START Provided entries
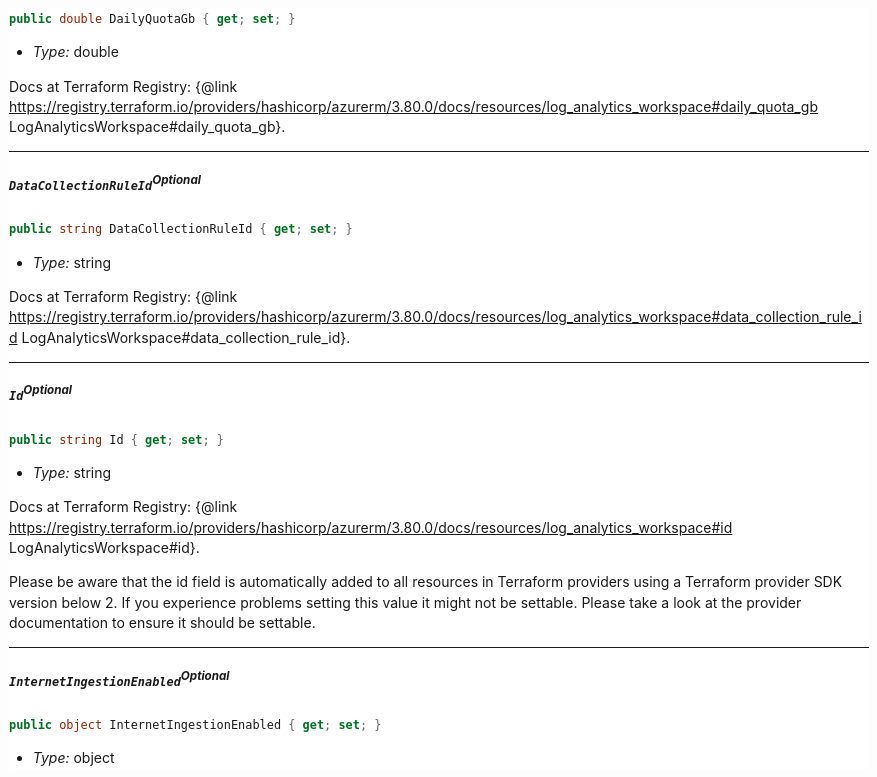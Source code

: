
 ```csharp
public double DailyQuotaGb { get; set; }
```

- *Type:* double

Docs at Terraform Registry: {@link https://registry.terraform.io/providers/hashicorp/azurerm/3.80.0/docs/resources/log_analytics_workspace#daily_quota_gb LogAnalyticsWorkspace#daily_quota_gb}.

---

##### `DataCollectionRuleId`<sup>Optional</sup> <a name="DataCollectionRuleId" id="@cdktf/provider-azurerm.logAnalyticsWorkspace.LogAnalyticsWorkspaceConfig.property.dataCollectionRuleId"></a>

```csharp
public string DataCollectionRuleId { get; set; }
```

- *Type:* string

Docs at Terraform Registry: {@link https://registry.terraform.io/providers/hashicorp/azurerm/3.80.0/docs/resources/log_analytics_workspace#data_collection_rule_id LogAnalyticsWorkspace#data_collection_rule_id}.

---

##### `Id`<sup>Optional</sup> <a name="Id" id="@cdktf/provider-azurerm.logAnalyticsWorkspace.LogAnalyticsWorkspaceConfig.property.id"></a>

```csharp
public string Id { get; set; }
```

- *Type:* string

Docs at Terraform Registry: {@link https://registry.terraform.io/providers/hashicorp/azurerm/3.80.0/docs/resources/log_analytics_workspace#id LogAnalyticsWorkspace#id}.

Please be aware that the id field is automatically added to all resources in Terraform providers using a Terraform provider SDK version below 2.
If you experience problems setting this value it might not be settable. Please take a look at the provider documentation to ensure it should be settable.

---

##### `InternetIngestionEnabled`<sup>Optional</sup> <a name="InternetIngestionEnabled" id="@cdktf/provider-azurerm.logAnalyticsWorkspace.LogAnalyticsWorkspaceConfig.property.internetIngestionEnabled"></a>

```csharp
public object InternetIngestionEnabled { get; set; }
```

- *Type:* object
END Provided entries
START Provided entries
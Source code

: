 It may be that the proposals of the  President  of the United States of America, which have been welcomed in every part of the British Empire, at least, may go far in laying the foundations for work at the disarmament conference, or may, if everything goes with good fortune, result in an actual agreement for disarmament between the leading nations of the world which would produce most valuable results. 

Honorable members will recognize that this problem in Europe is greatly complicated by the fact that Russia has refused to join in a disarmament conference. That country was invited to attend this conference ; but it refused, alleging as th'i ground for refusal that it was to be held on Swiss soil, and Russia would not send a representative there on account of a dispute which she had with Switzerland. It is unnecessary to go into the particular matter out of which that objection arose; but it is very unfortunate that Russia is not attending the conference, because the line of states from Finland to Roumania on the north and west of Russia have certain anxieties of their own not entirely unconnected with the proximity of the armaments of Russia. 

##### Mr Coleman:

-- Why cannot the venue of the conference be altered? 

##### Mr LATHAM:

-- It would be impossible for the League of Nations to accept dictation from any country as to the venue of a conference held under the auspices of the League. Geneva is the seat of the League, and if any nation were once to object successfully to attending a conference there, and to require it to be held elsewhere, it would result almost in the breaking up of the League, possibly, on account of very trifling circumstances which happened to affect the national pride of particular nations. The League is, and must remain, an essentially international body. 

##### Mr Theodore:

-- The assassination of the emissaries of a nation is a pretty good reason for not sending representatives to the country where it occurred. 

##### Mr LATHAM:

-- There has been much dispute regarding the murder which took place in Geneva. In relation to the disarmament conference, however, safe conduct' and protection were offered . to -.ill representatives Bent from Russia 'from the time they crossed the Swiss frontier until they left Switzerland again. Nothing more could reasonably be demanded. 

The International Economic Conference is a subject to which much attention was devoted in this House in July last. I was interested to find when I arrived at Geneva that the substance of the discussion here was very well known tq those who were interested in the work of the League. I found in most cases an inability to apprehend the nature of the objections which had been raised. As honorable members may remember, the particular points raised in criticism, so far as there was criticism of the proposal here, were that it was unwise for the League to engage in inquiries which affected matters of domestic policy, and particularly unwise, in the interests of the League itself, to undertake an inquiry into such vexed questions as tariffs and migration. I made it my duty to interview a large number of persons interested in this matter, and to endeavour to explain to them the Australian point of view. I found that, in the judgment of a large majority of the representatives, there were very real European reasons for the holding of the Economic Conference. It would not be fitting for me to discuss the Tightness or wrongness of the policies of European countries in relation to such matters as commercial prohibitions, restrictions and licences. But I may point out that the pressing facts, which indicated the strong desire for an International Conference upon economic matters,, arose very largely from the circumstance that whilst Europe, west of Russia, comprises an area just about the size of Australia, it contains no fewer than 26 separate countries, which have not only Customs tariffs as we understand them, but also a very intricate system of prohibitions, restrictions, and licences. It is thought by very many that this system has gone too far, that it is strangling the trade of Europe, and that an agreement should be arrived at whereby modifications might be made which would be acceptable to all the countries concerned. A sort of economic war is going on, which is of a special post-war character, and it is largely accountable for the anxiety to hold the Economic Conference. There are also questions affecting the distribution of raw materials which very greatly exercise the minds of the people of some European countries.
END Provided entries
From the records above, copy every line that holds the word "link".

• _Result_
Docs at Terraform Registry: {@link https://registry.terraform.io/providers/hashicorp/azurerm/3.80.0/docs/resources/log_analytics_workspace#daily_quota_gb LogAnalyticsWorkspace#daily_quota_gb}.
Docs at Terraform Registry: {@link https://registry.terraform.io/providers/hashicorp/azurerm/3.80.0/docs/resources/log_analytics_workspace#data_collection_rule_id LogAnalyticsWorkspace#data_collection_rule_id}.
Docs at Terraform Registry: {@link https://registry.terraform.io/providers/hashicorp/azurerm/3.80.0/docs/resources/log_analytics_workspace#id LogAnalyticsWorkspace#id}.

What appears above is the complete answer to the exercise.